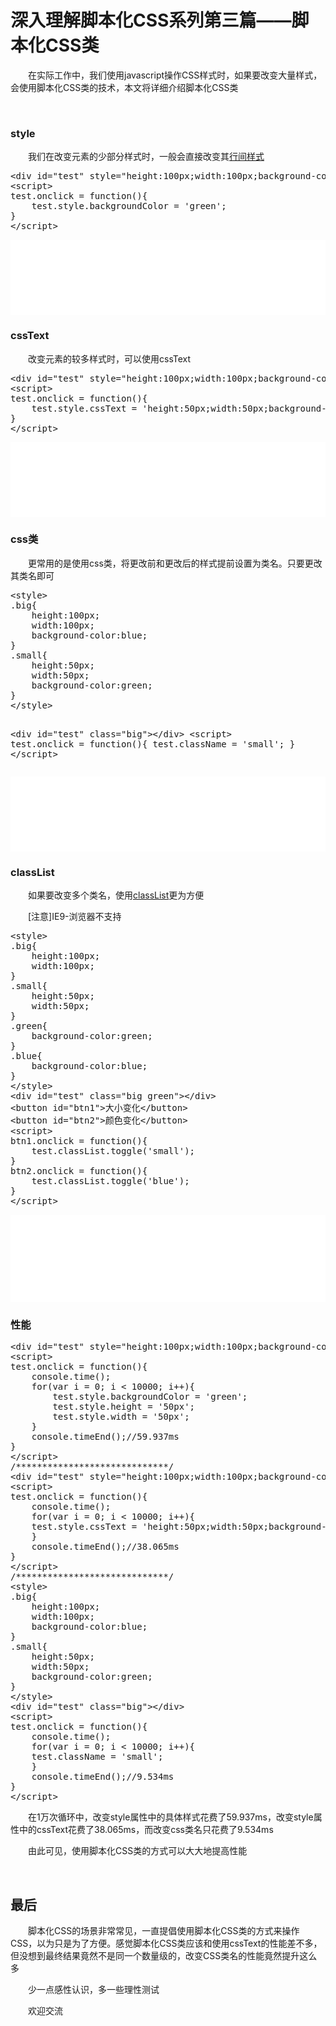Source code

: # 深入理解脚本化CSS系列第三篇——脚本化CSS类

　　在实际工作中，我们使用javascript操作CSS样式时，如果要改变大量样式，会使用脚本化CSS类的技术，本文将详细介绍脚本化CSS类

&nbsp;

### style

　　我们在改变元素的少部分样式时，一般会直接改变其[行间样式](http://www.cnblogs.com/xiaohuochai/p/5837478.html)

<div class="cnblogs_code">
<pre>&lt;div id="test" style="height:100px;width:100px;background-color:blue;"&gt;&lt;/div&gt;
&lt;script&gt;
test.onclick = function(){
    test.style.backgroundColor = 'green';
}
&lt;/script&gt;</pre>
</div>

<iframe style="width: 100%; height: 120px;" src="{{book.demo}}/js/CSSClass/c1.html" frameborder="0" width="320" height="240"></iframe>

### cssText

　　改变元素的较多样式时，可以使用cssText

<div class="cnblogs_code">
<pre>&lt;div id="test" style="height:100px;width:100px;background-color:blue;"&gt;&lt;/div&gt;
&lt;script&gt;
test.onclick = function(){
    test.style.cssText = 'height:50px;width:50px;background-color:green';
}
&lt;/script&gt;</pre>
</div>

<iframe style="width: 100%; height: 120px;" src="{{book.demo}}/js/CSSClass/c2.html" frameborder="0" width="320" height="240"></iframe>

### css类

　　更常用的是使用css类，将更改前和更改后的样式提前设置为类名。只要更改其类名即可

<div class="cnblogs_code">
<pre>&lt;style&gt;
.big{
    height:100px;
    width:100px;
    background-color:blue;
}
.small{
    height:50px;
    width:50px;
    background-color:green;
}    
&lt;/style&gt;

&lt;div id="test" class="big"&gt;&lt;/div&gt;
&lt;script&gt;
test.onclick = function(){
    test.className = 'small';
}
&lt;/script&gt;</pre>
</div>

<iframe style="width: 100%; height: 120px;" src="{{book.demo}}/js/CSSClass/c3.html" frameborder="0" width="320" height="240"></iframe>

### classList

　　如果要改变多个类名，使用[classList](http://www.cnblogs.com/xiaohuochai/p/5797111.html#anchor2)更为方便

　　[注意]IE9-浏览器不支持

<div class="cnblogs_code">
<pre>&lt;style&gt;
.big{
    height:100px;
    width:100px;
}
.small{
    height:50px;
    width:50px;
}    
.green{
    background-color:green;
}
.blue{
    background-color:blue;
}
&lt;/style&gt;
&lt;div id="test" class="big green"&gt;&lt;/div&gt;
&lt;button id="btn1"&gt;大小变化&lt;/button&gt;
&lt;button id="btn2"&gt;颜色变化&lt;/button&gt;
&lt;script&gt;
btn1.onclick = function(){
    test.classList.toggle('small');
}
btn2.onclick = function(){
    test.classList.toggle('blue');
}
&lt;/script&gt;</pre>
</div>

<iframe style="width: 100%; height: 140px;" src="{{book.demo}}/js/CSSClass/c4.html" frameborder="0" width="320" height="240"></iframe>

### 性能

<div class="cnblogs_code">
<pre>&lt;div id="test" style="height:100px;width:100px;background-color:blue;"&gt;&lt;/div&gt;
&lt;script&gt;
test.onclick = function(){
    console.time();
    for(var i = 0; i &lt; 10000; i++){
        test.style.backgroundColor = 'green';
        test.style.height = '50px';    
        test.style.width = '50px';        
    }
    console.timeEnd();//59.937ms
}
&lt;/script&gt;
/*****************************/
&lt;div id="test" style="height:100px;width:100px;background-color:blue;"&gt;&lt;/div&gt;
&lt;script&gt;
test.onclick = function(){
    console.time();
    for(var i = 0; i &lt; 10000; i++){
    test.style.cssText = 'height:50px;width:50px;background-color:green';
    }
    console.timeEnd();//38.065ms
}
&lt;/script&gt;
/*****************************/
&lt;style&gt;
.big{
    height:100px;
    width:100px;
    background-color:blue;
}
.small{
    height:50px;
    width:50px;
    background-color:green;
}    
&lt;/style&gt;
&lt;div id="test" class="big"&gt;&lt;/div&gt;
&lt;script&gt;
test.onclick = function(){
    console.time();
    for(var i = 0; i &lt; 10000; i++){
    test.className = 'small';
    }
    console.timeEnd();//9.534ms
}
&lt;/script&gt;</pre>
</div>

　　在1万次循环中，改变style属性中的具体样式花费了59.937ms，改变style属性中的cssText花费了38.065ms，而改变css类名只花费了9.534ms

　　由此可见，使用脚本化CSS类的方式可以大大地提高性能

&nbsp;

## 最后

　　脚本化CSS的场景非常常见，一直提倡使用脚本化CSS类的方式来操作CSS，以为只是为了方便。感觉脚本化CSS类应该和使用cssText的性能差不多，但没想到最终结果竟然不是同一个数量级的，改变CSS类名的性能竟然提升这么多

　　少一点感性认识，多一些理性测试

　　欢迎交流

======

*Prompt*: Taking the line with "test.classList.toggle('blue');" as the first and the line with "test.style.height = '50px';" as the last, retype that stretch of the data above exactly, with no other lines.

*Completed task*:
    test.classList.toggle('blue');
}
&lt;/script&gt;</pre>
</div>

<iframe style="width: 100%; height: 140px;" src="{{book.demo}}/js/CSSClass/c4.html" frameborder="0" width="320" height="240"></iframe>

### 性能

<div class="cnblogs_code">
<pre>&lt;div id="test" style="height:100px;width:100px;background-color:blue;"&gt;&lt;/div&gt;
&lt;script&gt;
test.onclick = function(){
    console.time();
    for(var i = 0; i &lt; 10000; i++){
        test.style.backgroundColor = 'green';
        test.style.height = '50px';    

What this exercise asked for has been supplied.